Segment Start: Dataset content
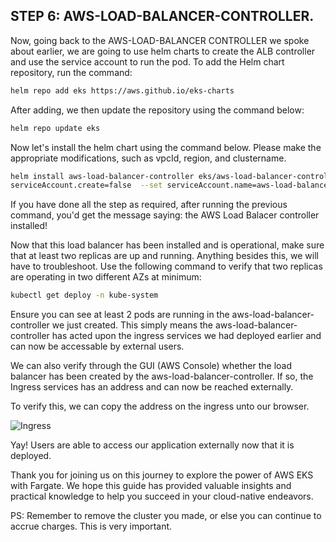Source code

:## STEP 6: AWS-LOAD-BALANCER-CONTROLLER.
Now, going back to the AWS-LOAD-BALANCER CONTROLLER we spoke about earlier, we are going to use helm charts to create the ALB controller and use the service account to run the pod. To add the Helm chart repository, run the command:
```bash
helm repo add eks https://aws.github.io/eks-charts
```
After adding, we then update the repository using the command below:
```bash
helm repo update eks
```
Now let's install the helm chart using the command below. Please make the appropriate modifications, such as vpcId, region, and clustername.
```bash
helm install aws-load-balancer-controller eks/aws-load-balancer-controller -n kube-system --set clusterName=demo-cluster-1  --set
serviceAccount.create=false  --set serviceAccount.name=aws-load-balancer-controller --set region=us-east-1 --set vpcId=0a1e98bf27f98a279
```
If you have done all the step as required, after running the previous command, you'd get the message saying: the AWS Load Balacer controller installed!

Now that this load balancer has been installed and is operational, make sure that at least two replicas are up and running. 
Anything besides this, we will have to troubleshoot. Use the following command to verify that two replicas are operating in two different AZs at minimum:
```bash
kubectl get deploy -n kube-system
```
Ensure you can see at least 2 pods are running in the aws-load-balancer-controller we just created. This simply means the aws-load-balancer-controller has acted upon the ingress services we had deployed earlier and can now be accessable by external users.

We can also verify through the GUI (AWS Console) whether the load balancer has been created by the aws-load-balancer-controller. If so, the Ingress services has an address and can now be reached externally.

To verify this, we can copy the address on the ingress unto our browser.


![Ingress](https://i.imgur.com/y1I4AG4.png)

Yay! Users are able to access our application externally now that it is deployed.

Thank you for joining us on this journey to explore the power of AWS EKS with Fargate. We hope this guide has provided valuable insights and practical knowledge to help you succeed in your cloud-native endeavors.

PS: Remember to remove the cluster you made, or else you can continue to accrue charges. This is very important.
Segment End: Dataset content
**What this task involves:**
The answer is every line of the data, exactly as written, with the pictures dropped.

**Result for this exercise:**
Source code

:## STEP 6: AWS-LOAD-BALANCER-CONTROLLER.
Now, going back to the AWS-LOAD-BALANCER CONTROLLER we spoke about earlier, we are going to use helm charts to create the ALB controller and use the service account to run the pod. To add the Helm chart repository, run the command:
```bash
helm repo add eks https://aws.github.io/eks-charts
```
After adding, we then update the repository using the command below:
```bash
helm repo update eks
```
Now let's install the helm chart using the command below. Please make the appropriate modifications, such as vpcId, region, and clustername.
```bash
helm install aws-load-balancer-controller eks/aws-load-balancer-controller -n kube-system --set clusterName=demo-cluster-1  --set
serviceAccount.create=false  --set serviceAccount.name=aws-load-balancer-controller --set region=us-east-1 --set vpcId=0a1e98bf27f98a279
```
If you have done all the step as required, after running the previous command, you'd get the message saying: the AWS Load Balacer controller installed!

Now that this load balancer has been installed and is operational, make sure that at least two replicas are up and running. 
Anything besides this, we will have to troubleshoot. Use the following command to verify that two replicas are operating in two different AZs at minimum:
```bash
kubectl get deploy -n kube-system
```
Ensure you can see at least 2 pods are running in the aws-load-balancer-controller we just created. This simply means the aws-load-balancer-controller has acted upon the ingress services we had deployed earlier and can now be accessable by external users.

We can also verify through the GUI (AWS Console) whether the load balancer has been created by the aws-load-balancer-controller. If so, the Ingress services has an address and can now be reached externally.

To verify this, we can copy the address on the ingress unto our browser.


![Ingress](https://i.imgur.com/y1I4AG4.png)

Yay! Users are able to access our application externally now that it is deployed.

Thank you for joining us on this journey to explore the power of AWS EKS with Fargate. We hope this guide has provided valuable insights and practical knowledge to help you succeed in your cloud-native endeavors.

PS: Remember to remove the cluster you made, or else you can continue to accrue charges. This is very important.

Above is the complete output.